(Beginning of EXCERPTED RECORDS)

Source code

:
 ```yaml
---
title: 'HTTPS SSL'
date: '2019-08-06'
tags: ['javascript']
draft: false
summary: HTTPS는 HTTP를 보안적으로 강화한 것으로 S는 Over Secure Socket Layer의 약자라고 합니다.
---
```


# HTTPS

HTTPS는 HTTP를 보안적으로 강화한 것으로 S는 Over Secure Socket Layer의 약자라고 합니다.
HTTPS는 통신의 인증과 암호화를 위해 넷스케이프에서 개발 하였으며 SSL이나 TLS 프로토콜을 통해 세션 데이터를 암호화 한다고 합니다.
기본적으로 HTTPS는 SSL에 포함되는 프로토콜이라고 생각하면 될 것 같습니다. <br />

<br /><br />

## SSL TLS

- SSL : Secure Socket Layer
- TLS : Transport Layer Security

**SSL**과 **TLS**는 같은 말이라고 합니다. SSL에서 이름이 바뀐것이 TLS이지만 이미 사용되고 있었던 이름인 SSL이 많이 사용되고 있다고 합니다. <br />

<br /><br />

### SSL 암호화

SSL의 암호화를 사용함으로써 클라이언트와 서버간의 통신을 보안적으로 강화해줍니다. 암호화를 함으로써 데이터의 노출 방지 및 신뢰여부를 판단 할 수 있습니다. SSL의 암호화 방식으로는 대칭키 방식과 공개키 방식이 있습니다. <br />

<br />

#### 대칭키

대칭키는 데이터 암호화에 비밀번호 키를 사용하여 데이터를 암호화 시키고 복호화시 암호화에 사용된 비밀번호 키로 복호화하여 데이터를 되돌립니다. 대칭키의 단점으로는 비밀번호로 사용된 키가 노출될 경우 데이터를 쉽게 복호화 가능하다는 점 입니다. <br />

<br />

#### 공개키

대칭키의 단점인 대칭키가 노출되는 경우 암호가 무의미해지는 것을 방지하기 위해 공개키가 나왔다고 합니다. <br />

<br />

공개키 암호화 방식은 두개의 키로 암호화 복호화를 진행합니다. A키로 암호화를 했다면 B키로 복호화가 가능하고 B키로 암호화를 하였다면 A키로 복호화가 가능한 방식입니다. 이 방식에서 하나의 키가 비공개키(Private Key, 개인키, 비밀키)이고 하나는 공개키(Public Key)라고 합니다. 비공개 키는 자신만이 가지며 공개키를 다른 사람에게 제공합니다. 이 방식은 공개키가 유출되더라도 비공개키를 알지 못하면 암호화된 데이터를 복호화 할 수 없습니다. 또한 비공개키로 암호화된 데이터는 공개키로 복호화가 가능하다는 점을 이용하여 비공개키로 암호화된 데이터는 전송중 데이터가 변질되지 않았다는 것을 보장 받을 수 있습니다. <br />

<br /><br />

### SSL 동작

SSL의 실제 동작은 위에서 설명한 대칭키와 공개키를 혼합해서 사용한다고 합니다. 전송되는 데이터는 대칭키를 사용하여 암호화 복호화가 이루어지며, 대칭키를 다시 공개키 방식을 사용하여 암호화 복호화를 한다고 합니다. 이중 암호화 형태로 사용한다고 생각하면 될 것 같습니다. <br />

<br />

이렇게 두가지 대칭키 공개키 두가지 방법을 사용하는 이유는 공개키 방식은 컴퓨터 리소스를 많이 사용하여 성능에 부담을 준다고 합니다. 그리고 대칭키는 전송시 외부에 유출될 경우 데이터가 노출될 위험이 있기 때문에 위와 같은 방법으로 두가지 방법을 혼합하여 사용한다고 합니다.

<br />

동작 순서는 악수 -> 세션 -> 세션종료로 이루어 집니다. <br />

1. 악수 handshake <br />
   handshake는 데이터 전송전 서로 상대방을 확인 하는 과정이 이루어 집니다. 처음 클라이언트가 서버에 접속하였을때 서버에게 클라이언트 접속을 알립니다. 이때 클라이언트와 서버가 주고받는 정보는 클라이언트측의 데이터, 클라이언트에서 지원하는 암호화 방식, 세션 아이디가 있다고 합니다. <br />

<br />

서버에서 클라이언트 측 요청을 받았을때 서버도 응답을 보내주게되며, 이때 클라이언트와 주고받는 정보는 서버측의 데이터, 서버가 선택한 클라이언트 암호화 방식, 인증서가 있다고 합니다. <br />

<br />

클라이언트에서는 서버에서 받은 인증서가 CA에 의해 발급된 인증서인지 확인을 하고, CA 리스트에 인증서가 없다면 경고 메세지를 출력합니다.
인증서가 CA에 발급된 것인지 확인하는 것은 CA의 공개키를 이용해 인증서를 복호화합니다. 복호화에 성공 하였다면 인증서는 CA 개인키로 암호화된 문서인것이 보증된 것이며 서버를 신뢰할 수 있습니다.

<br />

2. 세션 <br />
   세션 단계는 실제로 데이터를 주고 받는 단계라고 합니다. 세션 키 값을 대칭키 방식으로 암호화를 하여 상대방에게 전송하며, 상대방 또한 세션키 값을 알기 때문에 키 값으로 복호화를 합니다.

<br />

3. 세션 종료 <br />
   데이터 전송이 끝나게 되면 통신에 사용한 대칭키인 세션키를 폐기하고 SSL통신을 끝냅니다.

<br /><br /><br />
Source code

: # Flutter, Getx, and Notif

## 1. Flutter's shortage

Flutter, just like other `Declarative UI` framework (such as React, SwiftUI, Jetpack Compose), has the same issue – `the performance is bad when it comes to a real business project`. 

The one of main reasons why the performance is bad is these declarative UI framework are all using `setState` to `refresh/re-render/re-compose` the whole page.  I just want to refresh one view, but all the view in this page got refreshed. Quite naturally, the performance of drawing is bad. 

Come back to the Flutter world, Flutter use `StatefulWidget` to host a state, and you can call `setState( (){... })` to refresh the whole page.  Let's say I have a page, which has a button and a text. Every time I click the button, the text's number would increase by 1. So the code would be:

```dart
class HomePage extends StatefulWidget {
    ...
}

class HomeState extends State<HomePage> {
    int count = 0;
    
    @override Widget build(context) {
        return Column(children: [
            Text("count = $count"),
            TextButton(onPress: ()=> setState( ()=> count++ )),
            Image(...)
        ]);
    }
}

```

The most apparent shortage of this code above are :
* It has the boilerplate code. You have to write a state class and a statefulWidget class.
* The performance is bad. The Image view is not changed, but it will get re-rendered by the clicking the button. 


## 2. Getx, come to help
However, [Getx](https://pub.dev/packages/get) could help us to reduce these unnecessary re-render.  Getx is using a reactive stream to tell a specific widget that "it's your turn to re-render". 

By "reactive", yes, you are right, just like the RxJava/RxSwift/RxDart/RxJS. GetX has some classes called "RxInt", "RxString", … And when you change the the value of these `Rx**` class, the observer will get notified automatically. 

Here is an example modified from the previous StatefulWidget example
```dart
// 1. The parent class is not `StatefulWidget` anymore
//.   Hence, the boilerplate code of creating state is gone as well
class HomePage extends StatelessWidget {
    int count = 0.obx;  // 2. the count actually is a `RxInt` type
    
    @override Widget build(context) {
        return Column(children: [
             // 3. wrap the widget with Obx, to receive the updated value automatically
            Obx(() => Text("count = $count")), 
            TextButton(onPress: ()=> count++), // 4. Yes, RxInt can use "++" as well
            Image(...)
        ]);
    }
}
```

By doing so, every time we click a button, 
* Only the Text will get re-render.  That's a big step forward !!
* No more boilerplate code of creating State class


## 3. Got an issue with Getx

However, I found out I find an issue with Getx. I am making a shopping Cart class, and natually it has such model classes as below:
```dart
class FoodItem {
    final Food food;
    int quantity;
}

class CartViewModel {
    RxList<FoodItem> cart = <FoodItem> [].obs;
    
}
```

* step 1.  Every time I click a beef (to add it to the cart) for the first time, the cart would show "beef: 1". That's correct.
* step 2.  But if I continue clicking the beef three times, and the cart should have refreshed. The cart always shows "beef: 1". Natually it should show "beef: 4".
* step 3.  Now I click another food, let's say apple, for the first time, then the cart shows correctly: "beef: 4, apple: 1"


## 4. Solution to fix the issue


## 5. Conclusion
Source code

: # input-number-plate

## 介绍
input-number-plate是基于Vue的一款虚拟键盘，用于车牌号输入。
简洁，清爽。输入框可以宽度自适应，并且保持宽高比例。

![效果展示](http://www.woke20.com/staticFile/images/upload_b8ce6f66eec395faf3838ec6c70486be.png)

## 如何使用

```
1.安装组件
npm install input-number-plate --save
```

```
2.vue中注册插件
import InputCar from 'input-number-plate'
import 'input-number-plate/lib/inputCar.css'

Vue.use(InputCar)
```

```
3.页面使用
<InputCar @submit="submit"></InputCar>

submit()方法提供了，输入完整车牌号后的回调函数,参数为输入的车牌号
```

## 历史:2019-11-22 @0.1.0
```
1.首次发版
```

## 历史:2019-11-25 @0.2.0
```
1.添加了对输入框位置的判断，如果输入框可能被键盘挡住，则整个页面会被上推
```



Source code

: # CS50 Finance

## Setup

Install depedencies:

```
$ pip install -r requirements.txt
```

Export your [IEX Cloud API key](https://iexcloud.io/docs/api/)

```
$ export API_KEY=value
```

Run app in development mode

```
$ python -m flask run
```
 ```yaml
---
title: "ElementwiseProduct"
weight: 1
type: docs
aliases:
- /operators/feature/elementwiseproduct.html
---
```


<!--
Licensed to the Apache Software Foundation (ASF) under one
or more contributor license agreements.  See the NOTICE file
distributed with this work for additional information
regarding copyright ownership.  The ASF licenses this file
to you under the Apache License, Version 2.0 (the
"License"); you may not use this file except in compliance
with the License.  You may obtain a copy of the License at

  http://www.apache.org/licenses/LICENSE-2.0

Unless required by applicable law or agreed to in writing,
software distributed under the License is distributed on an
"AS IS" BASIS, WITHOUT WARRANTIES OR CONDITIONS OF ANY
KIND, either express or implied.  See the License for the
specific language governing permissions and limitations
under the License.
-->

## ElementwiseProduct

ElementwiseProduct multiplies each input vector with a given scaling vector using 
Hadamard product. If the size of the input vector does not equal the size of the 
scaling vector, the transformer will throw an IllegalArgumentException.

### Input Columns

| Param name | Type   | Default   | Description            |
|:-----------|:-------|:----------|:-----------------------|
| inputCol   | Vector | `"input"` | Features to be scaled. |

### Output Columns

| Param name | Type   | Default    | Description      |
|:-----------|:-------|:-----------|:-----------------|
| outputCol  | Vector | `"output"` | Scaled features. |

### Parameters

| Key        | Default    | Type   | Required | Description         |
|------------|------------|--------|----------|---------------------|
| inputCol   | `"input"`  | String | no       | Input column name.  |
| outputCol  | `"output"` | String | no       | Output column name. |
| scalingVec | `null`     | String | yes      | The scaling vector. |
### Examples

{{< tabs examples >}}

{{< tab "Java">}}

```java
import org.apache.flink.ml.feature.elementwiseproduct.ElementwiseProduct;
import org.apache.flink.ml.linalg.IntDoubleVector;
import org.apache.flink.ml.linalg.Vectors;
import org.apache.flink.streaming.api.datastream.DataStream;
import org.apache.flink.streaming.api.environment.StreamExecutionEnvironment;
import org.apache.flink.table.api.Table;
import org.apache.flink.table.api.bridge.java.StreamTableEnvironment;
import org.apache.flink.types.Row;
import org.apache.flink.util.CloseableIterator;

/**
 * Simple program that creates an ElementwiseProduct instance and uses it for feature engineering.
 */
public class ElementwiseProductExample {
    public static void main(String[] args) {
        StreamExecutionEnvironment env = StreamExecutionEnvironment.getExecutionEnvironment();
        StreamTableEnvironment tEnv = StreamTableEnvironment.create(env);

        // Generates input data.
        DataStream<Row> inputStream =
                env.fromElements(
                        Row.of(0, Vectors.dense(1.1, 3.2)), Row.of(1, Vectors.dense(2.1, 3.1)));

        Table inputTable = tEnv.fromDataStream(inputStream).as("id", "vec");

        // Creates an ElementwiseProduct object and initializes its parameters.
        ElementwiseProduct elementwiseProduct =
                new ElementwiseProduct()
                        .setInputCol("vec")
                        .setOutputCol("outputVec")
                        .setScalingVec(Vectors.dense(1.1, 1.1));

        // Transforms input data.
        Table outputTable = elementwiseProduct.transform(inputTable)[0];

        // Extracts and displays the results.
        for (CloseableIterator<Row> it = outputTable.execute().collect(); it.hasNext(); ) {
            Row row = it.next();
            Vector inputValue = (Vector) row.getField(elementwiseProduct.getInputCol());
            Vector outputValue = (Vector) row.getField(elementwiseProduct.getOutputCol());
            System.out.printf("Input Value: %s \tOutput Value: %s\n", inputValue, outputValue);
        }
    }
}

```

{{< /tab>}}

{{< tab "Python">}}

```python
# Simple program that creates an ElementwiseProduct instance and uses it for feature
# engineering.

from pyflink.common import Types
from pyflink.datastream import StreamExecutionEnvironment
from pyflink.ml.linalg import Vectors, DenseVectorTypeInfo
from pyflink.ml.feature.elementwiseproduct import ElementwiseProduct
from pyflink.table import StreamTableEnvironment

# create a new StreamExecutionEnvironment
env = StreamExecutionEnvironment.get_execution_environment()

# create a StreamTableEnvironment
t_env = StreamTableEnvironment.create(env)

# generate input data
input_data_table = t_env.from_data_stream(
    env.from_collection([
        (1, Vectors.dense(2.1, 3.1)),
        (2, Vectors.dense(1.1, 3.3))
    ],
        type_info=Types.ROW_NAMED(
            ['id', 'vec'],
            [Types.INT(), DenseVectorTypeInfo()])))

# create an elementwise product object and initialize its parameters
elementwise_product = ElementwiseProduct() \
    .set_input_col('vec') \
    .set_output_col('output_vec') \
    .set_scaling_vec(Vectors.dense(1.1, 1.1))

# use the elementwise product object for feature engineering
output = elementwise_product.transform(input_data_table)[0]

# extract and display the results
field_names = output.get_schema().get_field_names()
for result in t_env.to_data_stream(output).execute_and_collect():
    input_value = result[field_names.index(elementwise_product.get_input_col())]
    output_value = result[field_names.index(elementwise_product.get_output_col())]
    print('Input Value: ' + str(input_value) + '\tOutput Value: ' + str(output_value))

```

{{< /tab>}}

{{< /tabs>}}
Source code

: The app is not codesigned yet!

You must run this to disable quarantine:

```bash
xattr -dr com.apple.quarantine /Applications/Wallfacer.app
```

(End of EXCERPTED RECORDS)

EXERCISE
From the entries above, copy each line that holds "shows".

EXERCISE SOLUTION
* step 2.  But if I continue clicking the beef three times, and the cart should have refreshed. The cart always shows "beef: 1". Natually it should show "beef: 4".
* step 3.  Now I click another food, let's say apple, for the first time, then the cart shows correctly: "beef: 4, apple: 1"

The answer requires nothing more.